«Centraline, basta incentivi» protesta degli ambientalisti 

La delusione per il via libera della Provincia all’impianto sul torrente Arnò Siligardi: «Il fiume deve essere considerato un corpo vivente e va tutelato»


di Maddalena Di Tolla Deflorian


TRENTO. La delusione è forte, la notizia è recente: alla fine, dopo tante manifestazioni e convegni, la Provincia di Trento ha approvato la valutazione d’impatto ambientale, positiva seppur con alcune prescrizioni, per la costruzione della discussa centralina mini-idroelettrica sul torrente Arnò, in val di Breguzzo, nel comune di Sella Giudicarie. Con questo le critiche e le preoccupazioni degli ambientalisti trentini nei confronti della politica provinciale per la gestione delle acque aumentano. Ieri mattina, attraverso l’intervento del portavoce del Comitato permanente per la difesa delle acque trentine, Mauro Finotti, sono state espresse ancora una volta, commentando anche questa recentissima notizia per loro negativa, in una conferenza stampa svoltasi nella sede di Legambiente e Italia Nostra, in via Oss Mazzurana. Finotti ha sintetizzato proposte e contrarietà del Comitato. Le proposte sono due: innanzitutto si chiede, con una lettera indirizzata dal Comitato nazionale Free Rivers ai presidenti di Regioni e provincie autonome, che la bozza del Decreto incentivi alle Fonti Energetiche Rinnovabili sia approvata come è stata presentata. La nuova versione infatti – dicono gli ambientalisti – sarebbe un primo passo verso una maggiore tutela dei corsi d’acqua alpini, perché non rinnova gli incentivi economici a buona parte degli impianti idroelettrici installati su corsi d’acqua naturali, mantenendola inalterata per gli impianti su corsi d’acqua artificiali, e acquedotti. Adesso il decreto dovrà ottenere il parere non sarà vincolante, delle Regioni italiane.
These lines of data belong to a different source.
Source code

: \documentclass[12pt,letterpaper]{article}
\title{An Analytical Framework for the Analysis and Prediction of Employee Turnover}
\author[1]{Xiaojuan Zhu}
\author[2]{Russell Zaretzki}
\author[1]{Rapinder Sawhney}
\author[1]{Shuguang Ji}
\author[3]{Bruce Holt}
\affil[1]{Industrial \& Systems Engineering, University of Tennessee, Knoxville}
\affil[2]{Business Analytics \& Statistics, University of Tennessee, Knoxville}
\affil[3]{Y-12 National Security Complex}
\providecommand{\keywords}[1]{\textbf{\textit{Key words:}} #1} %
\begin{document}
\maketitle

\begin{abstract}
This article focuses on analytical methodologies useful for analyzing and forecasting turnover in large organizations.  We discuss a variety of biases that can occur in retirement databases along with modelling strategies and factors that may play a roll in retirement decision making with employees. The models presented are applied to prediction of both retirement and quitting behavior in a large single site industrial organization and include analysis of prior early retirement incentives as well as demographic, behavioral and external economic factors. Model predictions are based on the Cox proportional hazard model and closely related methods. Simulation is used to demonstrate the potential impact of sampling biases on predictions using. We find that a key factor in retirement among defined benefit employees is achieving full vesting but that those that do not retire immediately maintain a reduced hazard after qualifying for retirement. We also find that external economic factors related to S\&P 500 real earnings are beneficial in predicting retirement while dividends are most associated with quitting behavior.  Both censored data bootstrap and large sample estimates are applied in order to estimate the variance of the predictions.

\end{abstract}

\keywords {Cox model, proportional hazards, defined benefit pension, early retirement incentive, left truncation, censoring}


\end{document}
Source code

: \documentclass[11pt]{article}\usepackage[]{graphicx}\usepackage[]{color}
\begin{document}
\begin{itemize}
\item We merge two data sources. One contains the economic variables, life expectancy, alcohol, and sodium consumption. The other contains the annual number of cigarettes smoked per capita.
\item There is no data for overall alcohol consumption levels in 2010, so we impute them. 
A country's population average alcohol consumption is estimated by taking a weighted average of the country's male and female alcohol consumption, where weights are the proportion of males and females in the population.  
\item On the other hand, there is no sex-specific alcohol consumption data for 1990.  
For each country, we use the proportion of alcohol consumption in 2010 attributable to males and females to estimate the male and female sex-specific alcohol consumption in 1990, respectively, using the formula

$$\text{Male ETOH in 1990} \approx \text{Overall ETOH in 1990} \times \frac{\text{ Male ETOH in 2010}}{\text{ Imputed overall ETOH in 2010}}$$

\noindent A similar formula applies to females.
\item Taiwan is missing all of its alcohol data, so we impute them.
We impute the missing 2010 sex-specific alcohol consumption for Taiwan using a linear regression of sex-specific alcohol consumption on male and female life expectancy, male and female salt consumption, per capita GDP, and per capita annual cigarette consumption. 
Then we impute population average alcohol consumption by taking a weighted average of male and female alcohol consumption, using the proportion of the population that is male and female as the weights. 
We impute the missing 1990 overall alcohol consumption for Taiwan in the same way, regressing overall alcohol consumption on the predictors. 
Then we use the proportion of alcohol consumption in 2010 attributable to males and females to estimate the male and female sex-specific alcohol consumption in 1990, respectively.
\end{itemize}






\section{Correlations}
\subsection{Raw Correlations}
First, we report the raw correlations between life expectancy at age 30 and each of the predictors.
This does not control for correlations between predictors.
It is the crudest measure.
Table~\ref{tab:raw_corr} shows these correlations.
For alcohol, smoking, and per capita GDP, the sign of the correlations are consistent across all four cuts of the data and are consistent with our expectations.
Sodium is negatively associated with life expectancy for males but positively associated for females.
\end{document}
La seconda proposta presentata ieri è uno strumento tecnico nuovo, migliore secondo il Comitato del vigente «Deflusso minimo vitale», che regola la quantità minima di acqua che gli impianti di derivazione idroelettrica devono lasciare al fiume e alle sue forme di vita. Lo strumento nuovo, illustrato ieri dal professor Maurizio Siligardi, è il «Deflusso minimo ecologico», che considerando il fiume non come un semplice corso d’acqua ma come un corpo vivente, sarebbe meglio capace di tutelarne la biodiversità e le funzioni ecologiche. Peccato che all’orizzonte incombano due minacce: la prima è il Protocollo d’Intesa approvato in agosto di quest’anno fra la Provincia e il Coordinamento dei consorzi irrigui della val di Non, che dimezzerebbe il Dmv sui fiumi nonesi, per favorire la produzione di mele, che è aumenta (quasi raddoppiata). Gli ambientalisti si dichiarano nettamente contrari: «Questo vanificherebbe lo sforzo per portare l’irrigazione dell’agricoltura trentina al sistema a goccia», ha criticato Mauro Finotti. «Adesso è tempo di non aumentare la produzione di mele per ettaro oppure di evitare nuovi impianti». La seconda minaccia per le acque trentine è data da una delibera, approvata e spuntata quasi in segreto, che introduce una sperimentazione per ridurre i deflussi minimi vitali su alcune opere di presa. Torna dunque a due passi dalle elezioni, senza discussione pubblica, l’accordo, sventato a ottobre del 2016, fra la Provincia, ancora una volta, e Hydro Dolomiti Energia. L’assessore Mauro Gilmozzi al convegno di Malè su questi temi, a maggio del 2017, aveva fatto promesse importanti agli ambientalisti. Adesso si direbbero dimenticate.